Lalu Kenapa Grebek Pabrik?
Serangan balik membutuhkan respon cepat, dan dengan grebek pabrik, kita bisa mengubah dengan efektif, posisi bertahan menjadi menyerang. Jika dilakukan dengan pendekatan legal formal, cara menghadapi serangan balik akan kehilangan unsur terpenting, yaitu kejutan pada lawan. Spontanitas di dalam solidaritas: inilah kuncinya. Praktik ini bisa menghindarkan kita dari kebiasaan mengandalkan jalur advokasi formal yang tidak partisipatif dan hanya memposisikan departemen advokasi sebagai pihak yang paling tahu dan bertanggung jawab. Lebih jauh lagi, ini bs menjadi tandingan atas birokratisme serikat buruh, khususnya dalam tradisi penanganan kasus. Dengan grebek pabrik, semua bisa membela semua. Walau berbeda serikat, bahkan belum berserikat. Terakhir, dengan grebek pabrik, kita kembali pada pertarungan di jalanan.
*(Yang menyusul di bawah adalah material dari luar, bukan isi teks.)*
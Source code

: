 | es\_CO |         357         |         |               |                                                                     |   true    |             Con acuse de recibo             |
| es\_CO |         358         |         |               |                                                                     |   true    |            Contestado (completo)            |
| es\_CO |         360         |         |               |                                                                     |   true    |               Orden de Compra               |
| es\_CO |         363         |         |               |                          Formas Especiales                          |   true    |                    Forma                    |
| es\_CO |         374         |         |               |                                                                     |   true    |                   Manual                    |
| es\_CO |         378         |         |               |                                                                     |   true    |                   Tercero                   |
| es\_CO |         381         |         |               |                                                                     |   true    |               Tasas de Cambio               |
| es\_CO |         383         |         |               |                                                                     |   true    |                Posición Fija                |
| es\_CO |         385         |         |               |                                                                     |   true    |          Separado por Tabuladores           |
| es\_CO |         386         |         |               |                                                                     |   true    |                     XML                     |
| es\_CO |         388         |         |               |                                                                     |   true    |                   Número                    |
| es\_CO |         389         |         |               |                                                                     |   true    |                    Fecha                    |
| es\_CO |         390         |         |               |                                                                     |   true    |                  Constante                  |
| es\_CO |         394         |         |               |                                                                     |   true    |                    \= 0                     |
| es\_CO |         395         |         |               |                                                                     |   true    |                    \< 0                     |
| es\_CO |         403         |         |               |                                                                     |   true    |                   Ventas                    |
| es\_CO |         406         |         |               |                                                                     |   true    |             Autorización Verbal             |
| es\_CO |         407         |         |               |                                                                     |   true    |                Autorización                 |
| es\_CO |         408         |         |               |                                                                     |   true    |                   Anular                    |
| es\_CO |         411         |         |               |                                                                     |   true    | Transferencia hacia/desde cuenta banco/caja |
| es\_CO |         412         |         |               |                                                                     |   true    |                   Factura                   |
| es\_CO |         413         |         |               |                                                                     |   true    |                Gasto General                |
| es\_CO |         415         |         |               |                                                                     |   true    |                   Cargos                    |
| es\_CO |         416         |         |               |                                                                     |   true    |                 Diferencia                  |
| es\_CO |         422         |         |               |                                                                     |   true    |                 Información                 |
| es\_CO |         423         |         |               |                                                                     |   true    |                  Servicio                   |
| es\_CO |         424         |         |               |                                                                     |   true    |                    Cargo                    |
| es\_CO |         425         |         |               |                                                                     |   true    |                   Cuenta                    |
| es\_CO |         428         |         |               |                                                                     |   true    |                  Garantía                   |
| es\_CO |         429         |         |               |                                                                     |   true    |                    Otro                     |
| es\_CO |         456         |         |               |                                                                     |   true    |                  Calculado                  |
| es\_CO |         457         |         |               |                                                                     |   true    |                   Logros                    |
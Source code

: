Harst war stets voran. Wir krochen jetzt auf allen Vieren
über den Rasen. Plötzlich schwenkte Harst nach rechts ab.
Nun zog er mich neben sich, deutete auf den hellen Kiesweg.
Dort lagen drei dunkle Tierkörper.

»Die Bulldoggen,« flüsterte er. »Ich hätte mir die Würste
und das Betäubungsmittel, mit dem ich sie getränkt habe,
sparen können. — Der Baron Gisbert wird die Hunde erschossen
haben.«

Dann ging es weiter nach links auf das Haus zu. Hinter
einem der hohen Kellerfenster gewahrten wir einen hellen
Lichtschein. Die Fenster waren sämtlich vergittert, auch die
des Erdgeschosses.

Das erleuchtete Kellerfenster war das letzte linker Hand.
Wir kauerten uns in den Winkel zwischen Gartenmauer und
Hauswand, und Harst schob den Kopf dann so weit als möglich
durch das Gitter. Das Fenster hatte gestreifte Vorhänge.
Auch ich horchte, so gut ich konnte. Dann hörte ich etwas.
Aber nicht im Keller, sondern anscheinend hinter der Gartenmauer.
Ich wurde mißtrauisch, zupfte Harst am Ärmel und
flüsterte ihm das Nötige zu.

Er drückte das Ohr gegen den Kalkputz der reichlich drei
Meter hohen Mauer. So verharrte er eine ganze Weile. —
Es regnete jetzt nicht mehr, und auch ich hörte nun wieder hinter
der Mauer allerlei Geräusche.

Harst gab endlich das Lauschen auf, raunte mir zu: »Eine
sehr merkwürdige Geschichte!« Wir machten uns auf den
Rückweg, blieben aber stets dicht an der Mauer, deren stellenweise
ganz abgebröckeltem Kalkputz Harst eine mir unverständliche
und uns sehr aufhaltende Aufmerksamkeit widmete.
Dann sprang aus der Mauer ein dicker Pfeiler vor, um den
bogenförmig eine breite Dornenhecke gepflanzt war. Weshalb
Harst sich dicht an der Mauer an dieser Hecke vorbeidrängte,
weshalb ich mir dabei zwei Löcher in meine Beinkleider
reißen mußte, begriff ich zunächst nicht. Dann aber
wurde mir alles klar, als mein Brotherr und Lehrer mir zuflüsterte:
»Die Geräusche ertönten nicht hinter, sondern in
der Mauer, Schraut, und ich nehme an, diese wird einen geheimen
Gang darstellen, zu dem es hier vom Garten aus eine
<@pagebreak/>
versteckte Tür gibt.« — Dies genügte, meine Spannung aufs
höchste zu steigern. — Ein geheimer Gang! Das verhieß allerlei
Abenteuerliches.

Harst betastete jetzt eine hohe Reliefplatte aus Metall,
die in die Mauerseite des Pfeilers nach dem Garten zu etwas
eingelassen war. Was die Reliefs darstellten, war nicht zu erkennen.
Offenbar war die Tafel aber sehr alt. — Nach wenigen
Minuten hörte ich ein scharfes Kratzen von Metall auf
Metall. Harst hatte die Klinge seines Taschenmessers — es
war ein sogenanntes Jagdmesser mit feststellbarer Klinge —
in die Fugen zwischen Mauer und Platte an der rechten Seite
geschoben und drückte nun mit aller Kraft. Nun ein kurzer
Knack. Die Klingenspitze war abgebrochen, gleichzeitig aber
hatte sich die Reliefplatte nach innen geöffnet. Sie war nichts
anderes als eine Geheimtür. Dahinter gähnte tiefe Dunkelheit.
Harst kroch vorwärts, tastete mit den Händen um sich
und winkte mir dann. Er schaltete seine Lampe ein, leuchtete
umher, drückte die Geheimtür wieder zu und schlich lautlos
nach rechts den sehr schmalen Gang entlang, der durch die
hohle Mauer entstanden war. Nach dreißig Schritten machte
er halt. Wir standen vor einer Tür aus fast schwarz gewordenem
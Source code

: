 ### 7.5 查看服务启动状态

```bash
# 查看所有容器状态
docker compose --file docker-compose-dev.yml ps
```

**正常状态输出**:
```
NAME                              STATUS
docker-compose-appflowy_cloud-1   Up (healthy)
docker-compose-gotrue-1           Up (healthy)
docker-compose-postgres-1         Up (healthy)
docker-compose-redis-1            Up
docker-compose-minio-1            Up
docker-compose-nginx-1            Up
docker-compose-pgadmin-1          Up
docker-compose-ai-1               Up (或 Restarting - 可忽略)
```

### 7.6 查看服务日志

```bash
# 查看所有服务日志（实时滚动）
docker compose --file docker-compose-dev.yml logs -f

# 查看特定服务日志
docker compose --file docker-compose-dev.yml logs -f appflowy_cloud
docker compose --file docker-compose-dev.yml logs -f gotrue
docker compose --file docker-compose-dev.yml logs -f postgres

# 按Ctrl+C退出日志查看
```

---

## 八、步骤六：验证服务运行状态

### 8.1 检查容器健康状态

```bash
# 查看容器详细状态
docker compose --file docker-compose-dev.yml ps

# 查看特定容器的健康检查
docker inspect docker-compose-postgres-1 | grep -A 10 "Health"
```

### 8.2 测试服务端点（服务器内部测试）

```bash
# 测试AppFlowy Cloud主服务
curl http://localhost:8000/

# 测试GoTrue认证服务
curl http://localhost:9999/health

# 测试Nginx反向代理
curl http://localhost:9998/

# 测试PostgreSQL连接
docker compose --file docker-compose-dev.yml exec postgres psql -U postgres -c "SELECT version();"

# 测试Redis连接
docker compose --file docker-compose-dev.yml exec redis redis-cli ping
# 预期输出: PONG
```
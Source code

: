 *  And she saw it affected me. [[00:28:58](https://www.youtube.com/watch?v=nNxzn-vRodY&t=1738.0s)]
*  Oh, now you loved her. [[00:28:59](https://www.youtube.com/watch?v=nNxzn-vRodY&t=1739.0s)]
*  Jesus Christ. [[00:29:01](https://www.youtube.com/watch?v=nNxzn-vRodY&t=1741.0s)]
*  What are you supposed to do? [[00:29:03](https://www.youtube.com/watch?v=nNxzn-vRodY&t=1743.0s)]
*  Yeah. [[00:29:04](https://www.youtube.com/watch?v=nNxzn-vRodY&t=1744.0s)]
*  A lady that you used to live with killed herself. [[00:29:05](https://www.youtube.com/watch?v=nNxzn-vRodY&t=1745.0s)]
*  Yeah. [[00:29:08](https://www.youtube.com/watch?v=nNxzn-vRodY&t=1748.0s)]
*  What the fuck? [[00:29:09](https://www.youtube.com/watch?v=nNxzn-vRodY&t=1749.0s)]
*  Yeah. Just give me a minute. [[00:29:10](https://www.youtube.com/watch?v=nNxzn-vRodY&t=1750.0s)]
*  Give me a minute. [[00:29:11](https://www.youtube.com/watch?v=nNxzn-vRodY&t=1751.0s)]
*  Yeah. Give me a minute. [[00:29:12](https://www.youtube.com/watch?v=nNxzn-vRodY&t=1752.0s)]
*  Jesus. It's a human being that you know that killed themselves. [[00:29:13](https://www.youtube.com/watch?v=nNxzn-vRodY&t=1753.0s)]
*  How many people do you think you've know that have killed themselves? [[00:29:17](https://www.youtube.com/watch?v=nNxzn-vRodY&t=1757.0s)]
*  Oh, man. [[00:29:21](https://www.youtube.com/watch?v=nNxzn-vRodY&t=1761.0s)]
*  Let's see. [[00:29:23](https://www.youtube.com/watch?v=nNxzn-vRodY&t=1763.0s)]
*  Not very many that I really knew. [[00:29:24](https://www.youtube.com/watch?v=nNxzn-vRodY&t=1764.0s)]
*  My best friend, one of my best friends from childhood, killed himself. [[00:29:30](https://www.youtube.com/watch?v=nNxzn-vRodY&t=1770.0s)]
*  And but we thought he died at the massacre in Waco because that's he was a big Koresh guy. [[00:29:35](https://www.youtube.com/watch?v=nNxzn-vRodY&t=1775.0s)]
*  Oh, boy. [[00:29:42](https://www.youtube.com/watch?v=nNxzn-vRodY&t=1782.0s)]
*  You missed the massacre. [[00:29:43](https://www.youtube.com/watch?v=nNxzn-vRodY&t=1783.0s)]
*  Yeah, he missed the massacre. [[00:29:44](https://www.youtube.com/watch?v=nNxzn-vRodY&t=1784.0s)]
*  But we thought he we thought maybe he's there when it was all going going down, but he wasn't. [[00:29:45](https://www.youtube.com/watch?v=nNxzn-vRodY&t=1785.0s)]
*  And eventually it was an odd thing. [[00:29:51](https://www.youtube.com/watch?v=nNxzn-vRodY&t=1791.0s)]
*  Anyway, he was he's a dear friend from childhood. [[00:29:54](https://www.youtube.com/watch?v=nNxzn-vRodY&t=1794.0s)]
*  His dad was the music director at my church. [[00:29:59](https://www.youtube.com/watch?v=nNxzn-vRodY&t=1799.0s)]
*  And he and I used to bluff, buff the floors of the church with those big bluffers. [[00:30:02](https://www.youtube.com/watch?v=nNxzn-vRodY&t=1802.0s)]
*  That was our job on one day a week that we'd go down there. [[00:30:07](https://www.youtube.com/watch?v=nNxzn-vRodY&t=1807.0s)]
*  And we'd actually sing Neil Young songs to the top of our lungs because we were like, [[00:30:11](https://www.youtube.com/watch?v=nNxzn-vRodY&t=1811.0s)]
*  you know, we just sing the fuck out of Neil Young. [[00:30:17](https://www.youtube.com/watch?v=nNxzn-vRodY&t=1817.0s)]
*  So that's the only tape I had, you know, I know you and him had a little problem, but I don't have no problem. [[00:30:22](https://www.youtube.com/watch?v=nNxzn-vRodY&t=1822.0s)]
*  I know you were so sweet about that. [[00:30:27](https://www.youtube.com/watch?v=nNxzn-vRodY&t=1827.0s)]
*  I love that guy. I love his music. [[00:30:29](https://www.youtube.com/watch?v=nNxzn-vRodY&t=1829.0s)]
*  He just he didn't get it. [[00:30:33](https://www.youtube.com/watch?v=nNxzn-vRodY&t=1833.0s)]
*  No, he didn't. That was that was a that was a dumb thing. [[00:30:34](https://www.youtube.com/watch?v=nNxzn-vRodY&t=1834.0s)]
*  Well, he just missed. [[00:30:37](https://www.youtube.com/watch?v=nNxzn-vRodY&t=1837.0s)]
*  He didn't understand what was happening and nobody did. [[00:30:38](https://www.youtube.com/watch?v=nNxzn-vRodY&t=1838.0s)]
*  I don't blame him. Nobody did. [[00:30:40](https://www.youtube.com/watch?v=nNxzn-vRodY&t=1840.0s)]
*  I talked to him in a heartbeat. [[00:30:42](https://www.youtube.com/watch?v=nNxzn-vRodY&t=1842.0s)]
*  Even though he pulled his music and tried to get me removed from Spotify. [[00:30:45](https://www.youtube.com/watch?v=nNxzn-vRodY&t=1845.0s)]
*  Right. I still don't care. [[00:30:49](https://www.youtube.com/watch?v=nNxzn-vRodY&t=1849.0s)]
Dulu, waktu grebek pabrik di Bekasi tahun 2012, ini sering disebut sebagai “Penegakan Hukum Jalanan”. Dengan grebek pabrik, kita bisa mengubah posisi bertahan menjadi menyerang. Harapannya, dari grebek pabrik, atmosfir perlawanan kembali naik. Jika begini, bisa saja, muncul perlawanan yang melampaui perlawanan atas serangan balik. Insya Allah. Hidup Buruh!